Question

Find the coordinates of the points that trisect the line segment AB joining the points \( A(-1, 2) \) and \( B(2, 8) \).

Hint:

The section formula can be used to find points that divide a line segment into any ratio, including trisection.

Answer 1

Step 1: Understand the concept of trisection.
Trisection means dividing the line segment into three equal parts.
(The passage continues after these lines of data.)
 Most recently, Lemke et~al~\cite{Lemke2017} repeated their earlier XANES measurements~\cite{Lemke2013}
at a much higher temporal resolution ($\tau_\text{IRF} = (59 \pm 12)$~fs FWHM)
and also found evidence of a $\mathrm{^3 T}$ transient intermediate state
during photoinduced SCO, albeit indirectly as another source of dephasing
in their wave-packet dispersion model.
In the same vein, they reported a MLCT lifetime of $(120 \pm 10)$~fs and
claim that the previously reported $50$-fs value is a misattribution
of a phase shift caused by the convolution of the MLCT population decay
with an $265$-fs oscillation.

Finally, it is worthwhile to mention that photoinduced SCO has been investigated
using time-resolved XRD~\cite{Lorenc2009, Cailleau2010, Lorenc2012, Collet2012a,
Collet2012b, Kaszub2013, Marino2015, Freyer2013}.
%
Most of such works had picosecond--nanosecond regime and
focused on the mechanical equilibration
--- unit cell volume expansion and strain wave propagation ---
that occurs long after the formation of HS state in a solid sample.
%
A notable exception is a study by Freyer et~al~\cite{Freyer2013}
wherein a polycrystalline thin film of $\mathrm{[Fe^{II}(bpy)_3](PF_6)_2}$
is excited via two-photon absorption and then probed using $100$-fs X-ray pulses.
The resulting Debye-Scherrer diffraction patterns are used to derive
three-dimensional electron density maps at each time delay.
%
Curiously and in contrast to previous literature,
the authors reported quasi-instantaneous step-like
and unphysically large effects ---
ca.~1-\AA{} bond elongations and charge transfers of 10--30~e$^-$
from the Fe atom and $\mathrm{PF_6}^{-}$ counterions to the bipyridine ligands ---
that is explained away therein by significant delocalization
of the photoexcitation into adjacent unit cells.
To find the coordinates of the points that trisect the line segment, we need to find the points that divide the segment into 1:2 and 2:1 ratios.
Step 2: Use the section formula.
The section formula for dividing a line segment in the ratio \( m:n \) is given by: \[ \left( \frac{m x_2 + n x_1}{m+n}, \frac{m y_2 + n y_1}{m+n} \right) \]
Step 3: Apply the section formula for the two trisection points.
- For the point dividing the segment in the ratio 1:2 (closer to point A), let \( m = 1 \) and \( n = 2 \): \[ \left( \frac{1 \times 2 + 2 \times (-1)}{1+2}, \frac{1 \times 8 + 2 \times 2}{1+2} \right) = \left( \frac{2 - 2}{3}, \frac{8 + 4}{3} \right) = \left( 0, \frac{12}{3} \right) = (0, 4) \] - For the point dividing the segment in the ratio 2:1 (closer to point B), let \( m = 2 \) and \( n = 1 \): \[ \left( \frac{2 \times 2 + 1 \times (-1)}{2+1}, \frac{2 \times 8 + 1 \times 2}{2+1} \right) = \left( \frac{4 - 1}{3}, \frac{16 + 2}{3} \right) = \left( \frac{3}{3}, \frac{18}{3} \right) = (1, 6) \]
Step 4: Final coordinates.
The points that trisect the line segment are \( (0, 4) \) and \( (1, 6) \).